Germano Fanciulli

Personal information
- Date of birth: 28 October 1965 (age 59)
- Position(s): Midfielder, Forward

Senior career*
- Years: Team / Apps / (Gls)
- 1981–1988: BSC Old Boys
- 1988–1991: FC Basel / 31 / (0)
- 1991–1992: FC Grenchen / 25 / (3)
- 1992–1995: FC Riehen

= Germano Fanciulli =

Italian footballer (born 1965)

Germano Fanciulli (born 28 October 1965) is an Italian footballer who played in the 1980s and 1990s. He played mainly as a forward, but also as a midfielder.

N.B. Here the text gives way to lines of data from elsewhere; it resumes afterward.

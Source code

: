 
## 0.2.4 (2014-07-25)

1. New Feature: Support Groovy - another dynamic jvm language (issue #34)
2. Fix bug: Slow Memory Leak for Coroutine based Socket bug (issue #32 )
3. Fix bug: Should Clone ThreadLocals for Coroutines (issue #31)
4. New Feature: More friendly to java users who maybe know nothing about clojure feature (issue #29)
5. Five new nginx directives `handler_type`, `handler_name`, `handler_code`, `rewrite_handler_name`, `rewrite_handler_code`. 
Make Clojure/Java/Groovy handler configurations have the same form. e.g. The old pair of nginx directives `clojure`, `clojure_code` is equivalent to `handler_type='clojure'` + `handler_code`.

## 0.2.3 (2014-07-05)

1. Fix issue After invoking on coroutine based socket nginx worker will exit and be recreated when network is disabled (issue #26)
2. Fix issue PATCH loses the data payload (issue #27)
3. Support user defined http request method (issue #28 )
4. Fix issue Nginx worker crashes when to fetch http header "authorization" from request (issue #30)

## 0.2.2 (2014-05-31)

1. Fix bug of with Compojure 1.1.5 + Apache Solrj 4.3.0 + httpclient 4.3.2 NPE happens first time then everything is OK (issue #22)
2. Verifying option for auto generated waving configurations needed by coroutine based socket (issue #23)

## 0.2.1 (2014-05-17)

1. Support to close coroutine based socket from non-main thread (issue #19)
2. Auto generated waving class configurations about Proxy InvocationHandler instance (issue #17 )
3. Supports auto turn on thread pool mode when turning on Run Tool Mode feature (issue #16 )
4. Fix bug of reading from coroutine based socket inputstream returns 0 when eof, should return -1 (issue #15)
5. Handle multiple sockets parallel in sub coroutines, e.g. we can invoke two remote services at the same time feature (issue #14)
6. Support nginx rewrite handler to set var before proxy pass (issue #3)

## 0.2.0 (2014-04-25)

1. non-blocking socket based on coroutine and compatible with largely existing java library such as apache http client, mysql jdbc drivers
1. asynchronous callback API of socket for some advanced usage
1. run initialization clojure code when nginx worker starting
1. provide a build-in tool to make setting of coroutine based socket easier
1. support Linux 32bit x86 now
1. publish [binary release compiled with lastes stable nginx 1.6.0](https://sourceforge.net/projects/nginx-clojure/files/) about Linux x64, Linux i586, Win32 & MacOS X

Fanciulli played his youth football with local club BSC Old Boys. He advanced to their first team, who played in the third tier of Swiss football, in the 1981–1982 season. Franciulli played with the Old Boys for six seasons. At the end of the 1986–87 season Franciulli and his team were group champions and achieved promotion to the Nationalliga. After this Franciulli played one more season with the club.

FC Basel were relegated after the 1987–88 Nationalliga A season and because many players left their squad, they were hiring new players. Fanciulli thus joined Basel for their 1988–89 season and signed his first professional football contract under head coach Urs Siegenthaler. After playing in six test games Fanciulli played his domestic league debut for his new club in the away game on 23 July 1988 as Basel played a 1–1 draw against Zürich. During his first season with the club he became a regular starter. However, following the change in the head coach position to new manager Ernst August Künnecke Fanciulli's playing time reduced blatantly.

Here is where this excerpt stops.